Where a line holds the word "server", copy it from the records.

Entries taken from a collection:
******
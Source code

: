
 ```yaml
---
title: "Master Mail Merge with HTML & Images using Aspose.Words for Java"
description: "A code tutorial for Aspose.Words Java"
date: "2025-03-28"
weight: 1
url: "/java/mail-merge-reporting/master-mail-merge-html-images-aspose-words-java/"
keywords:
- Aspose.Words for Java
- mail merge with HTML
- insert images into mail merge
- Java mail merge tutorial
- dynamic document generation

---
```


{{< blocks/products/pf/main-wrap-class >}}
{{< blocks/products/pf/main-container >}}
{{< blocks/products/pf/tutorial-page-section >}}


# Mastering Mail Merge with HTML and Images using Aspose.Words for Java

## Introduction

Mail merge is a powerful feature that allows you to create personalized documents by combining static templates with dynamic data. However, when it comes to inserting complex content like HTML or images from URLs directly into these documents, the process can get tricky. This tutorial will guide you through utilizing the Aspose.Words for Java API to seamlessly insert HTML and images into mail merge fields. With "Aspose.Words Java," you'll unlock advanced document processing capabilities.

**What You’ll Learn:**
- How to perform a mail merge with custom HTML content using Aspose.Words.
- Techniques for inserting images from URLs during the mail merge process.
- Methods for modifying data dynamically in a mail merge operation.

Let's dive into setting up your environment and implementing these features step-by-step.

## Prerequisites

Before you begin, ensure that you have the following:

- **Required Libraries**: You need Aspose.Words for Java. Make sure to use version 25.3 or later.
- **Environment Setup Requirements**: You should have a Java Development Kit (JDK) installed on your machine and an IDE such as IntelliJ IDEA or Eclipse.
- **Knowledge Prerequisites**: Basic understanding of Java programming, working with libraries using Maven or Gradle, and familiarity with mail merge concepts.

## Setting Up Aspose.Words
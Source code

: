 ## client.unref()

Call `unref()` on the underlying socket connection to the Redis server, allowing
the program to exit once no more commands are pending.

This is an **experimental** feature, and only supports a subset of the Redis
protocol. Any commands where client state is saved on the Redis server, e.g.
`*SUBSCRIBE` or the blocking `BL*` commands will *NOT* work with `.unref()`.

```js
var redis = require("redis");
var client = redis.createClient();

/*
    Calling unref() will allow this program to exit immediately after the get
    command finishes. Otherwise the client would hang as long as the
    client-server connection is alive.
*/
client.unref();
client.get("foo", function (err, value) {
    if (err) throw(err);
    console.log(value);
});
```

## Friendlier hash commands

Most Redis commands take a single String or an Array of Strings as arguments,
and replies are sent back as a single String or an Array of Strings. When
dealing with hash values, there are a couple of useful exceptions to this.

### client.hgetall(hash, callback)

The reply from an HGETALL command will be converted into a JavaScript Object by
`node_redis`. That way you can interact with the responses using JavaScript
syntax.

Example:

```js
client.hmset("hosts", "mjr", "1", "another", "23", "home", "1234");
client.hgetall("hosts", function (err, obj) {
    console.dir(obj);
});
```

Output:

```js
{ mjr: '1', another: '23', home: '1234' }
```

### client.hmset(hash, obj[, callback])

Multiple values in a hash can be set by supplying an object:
******
EXERCISE SOLUTION:
Call `unref()` on the underlying socket connection to the Redis server, allowing
protocol. Any commands where client state is saved on the Redis server, e.g.
    client-server connection is alive.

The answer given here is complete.